Graph Theory
Graph Theory
Directed Graphs (Digraph)
A directed graph is a graph in which edges have orientations. For example the edge (u,v) is the edge from node u to node v.
In the above graph the nodes could represent people and an edge (u,v) could represent that person u bought person v a gift.
Weighted Graphs
Many graphs can have edges that contain a certain weight to represent an arbitrary value such as cost, distance , quantity, etc…
Special graphs
Trees
A tree is an undirected graph with no cycles. it is a connected graph with N nodes and N-1 edges
Rooted Trees
A rooted tree is a tree with a designated root node where every edge either points away from or towards the root node.

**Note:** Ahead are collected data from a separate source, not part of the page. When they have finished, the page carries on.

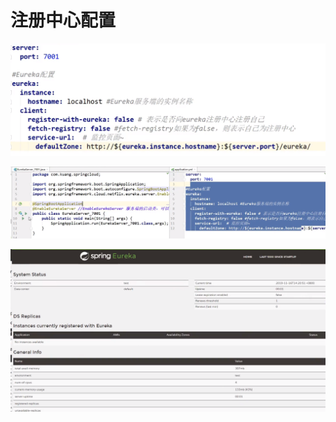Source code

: # 注册中心配置

![](../.gitbook/assets/image%20%28199%29.png)

![](../.gitbook/assets/image%20%28201%29.png)

![](../.gitbook/assets/image%20%28207%29.png)

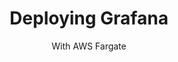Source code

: ---
title: Deploying Grafana
subtitle: With AWS Fargate
link: https://medium.com/@andepaulj/deploying-grafana-with-aws-fargate-f6061cc5e61d
image: posts/deploying-grafana.png
---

When edges point away from the root the graph is called an arbourescence (out tree)
.
Directed Acyclic Graph (DAGs)
DAGs are directed graphs with no cycles.
they play an important role in representing structures with dependencies.

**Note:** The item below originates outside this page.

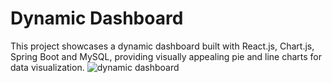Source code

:# Dynamic Dashboard
This project showcases a dynamic dashboard built with React.js, Chart.js, Spring Boot and MySQL, providing visually appealing pie and line charts for data visualization.
![dynamic dashboard](https://github.com/pranjal-nama/Dynamic-Dashboard/assets/64887594/788094c9-4d36-4d18-bdcf-56381ad60970)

several efficent algorithms exist to operate on DAGs
All out trees are DAGs but not all DAGs are out trees.
Bipartite Graph
A bipartite graph is one whose verticies can be split into two independent groups U, V such that every edge connects between U and V.

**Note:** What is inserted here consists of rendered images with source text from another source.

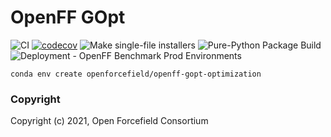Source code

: OpenFF GOpt
==============================
[//]: # (Badges)
![CI](https://github.com/openforcefield/openff-gopt/workflows/CI/badge.svg)
[![codecov](https://codecov.io/gh/openforcefield/openff-gopt/branch/master/graph/badge.svg)](https://codecov.io/gh/openforcefield/openff-gopt/branch/master)
![Make single-file installers](https://github.com/openforcefield/openff-gopt/workflows/Make%20single-file%20installers/badge.svg)
![Pure-Python Package Build](https://github.com/openforcefield/openff-gopt/workflows/Pure-Python%20Package%20Build/badge.svg)
![Deployment - OpenFF Benchmark Prod Environments](https://github.com/openforcefield/openff-gopt/workflows/Deployment%20-%20OpenFF%20Benchmark%20Prod%20Environments/badge.svg)

`conda env create openforcefield/openff-gopt-optimization`

### Copyright

Copyright (c) 2021, Open Forcefield Consortium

The graph is two colorable or there is no odd lenght cycle.
Complete Graphs
A complete graph is one where there is a unique edge between every pair of nodes. A complete graph with n vertices is denoted as the graph Kn.
Representing Graphs
Adjacency Matrix
The cell m[i][j] represents the edge weight of going from node i to node j.
It is assumed that the edge of going from a node to itself has a cost of zero.
Adjacency List
Represent a graph as a map from nodes to lists to edges .
Edge list
Represents graphs simply as unordered list of edges.
This representation is seldomly used because of its lack of structure. However, it is conceptually simple and practical in a handful of algorithms
Common Graph Theory Problem
For the problems ask yourself:
- Is the graph directed or undirected?
- Are the edges weighted ?
- Is the graph I will encounter likely to be sparse or dense with edges?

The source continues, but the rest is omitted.